▶ _What this task involves_:
Repeat only the stretch of lines below that runs from the line with "cd seu-repositorio" through the line with "Próximas Ideias (Opcional)", unaltered.

+---+

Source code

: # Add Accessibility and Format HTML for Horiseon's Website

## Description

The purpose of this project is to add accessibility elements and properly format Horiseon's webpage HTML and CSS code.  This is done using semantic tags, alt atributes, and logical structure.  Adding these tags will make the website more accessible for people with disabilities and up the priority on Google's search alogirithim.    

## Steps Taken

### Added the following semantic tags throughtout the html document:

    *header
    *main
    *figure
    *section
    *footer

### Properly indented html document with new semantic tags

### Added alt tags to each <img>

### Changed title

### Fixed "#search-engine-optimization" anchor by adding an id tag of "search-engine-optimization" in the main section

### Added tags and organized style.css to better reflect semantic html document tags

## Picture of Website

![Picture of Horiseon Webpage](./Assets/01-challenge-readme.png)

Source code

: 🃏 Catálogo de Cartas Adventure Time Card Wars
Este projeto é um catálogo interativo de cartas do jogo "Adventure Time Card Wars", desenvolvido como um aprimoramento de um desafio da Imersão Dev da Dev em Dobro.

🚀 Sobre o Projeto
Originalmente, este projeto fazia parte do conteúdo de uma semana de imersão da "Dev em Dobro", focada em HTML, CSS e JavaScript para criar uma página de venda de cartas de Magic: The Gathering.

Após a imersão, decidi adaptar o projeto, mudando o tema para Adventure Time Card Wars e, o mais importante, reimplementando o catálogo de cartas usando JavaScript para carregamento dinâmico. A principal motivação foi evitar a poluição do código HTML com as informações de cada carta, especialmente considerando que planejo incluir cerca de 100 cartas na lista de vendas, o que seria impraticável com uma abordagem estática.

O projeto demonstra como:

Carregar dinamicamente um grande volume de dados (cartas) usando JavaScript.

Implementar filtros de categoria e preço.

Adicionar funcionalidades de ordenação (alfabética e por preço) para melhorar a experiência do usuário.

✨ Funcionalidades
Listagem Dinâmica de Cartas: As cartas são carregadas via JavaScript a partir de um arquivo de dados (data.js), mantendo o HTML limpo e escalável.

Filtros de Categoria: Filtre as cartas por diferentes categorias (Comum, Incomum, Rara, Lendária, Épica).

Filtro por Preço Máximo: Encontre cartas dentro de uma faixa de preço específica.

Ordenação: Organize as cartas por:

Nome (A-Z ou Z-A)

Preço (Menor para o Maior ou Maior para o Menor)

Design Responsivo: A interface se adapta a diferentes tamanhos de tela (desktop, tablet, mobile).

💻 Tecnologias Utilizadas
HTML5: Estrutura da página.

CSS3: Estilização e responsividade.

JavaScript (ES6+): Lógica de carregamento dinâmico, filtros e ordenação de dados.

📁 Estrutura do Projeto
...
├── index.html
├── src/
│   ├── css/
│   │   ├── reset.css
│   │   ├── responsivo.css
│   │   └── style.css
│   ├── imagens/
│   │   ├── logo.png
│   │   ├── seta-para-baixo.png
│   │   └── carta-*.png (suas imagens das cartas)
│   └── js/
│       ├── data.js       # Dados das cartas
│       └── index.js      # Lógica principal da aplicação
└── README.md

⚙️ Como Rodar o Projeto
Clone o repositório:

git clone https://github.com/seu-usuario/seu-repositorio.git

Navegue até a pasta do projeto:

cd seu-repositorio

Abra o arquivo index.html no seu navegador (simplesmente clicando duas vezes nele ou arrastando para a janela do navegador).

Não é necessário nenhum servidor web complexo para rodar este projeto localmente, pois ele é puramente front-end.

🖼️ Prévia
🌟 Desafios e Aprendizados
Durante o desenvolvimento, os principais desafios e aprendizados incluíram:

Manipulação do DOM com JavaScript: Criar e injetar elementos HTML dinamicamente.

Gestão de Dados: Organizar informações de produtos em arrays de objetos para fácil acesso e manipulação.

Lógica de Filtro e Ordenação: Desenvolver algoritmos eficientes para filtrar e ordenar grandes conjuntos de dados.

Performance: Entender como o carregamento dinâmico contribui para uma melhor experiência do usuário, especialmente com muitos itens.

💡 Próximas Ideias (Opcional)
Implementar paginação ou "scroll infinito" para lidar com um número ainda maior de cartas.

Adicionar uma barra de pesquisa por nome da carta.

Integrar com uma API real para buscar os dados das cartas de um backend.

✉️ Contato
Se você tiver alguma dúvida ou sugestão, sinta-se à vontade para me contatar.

+---+

▶ _Result of the task_:
cd seu-repositorio

Abra o arquivo index.html no seu navegador (simplesmente clicando duas vezes nele ou arrastando para a janela do navegador).

Não é necessário nenhum servidor web complexo para rodar este projeto localmente, pois ele é puramente front-end.

🖼️ Prévia
🌟 Desafios e Aprendizados
Durante o desenvolvimento, os principais desafios e aprendizados incluíram:

Manipulação do DOM com JavaScript: Criar e injetar elementos HTML dinamicamente.

Gestão de Dados: Organizar informações de produtos em arrays de objetos para fácil acesso e manipulação.

Lógica de Filtro e Ordenação: Desenvolver algoritmos eficientes para filtrar e ordenar grandes conjuntos de dados.

Performance: Entender como o carregamento dinâmico contribui para uma melhor experiência do usuário, especialmente com muitos itens.

💡 Próximas Ideias (Opcional)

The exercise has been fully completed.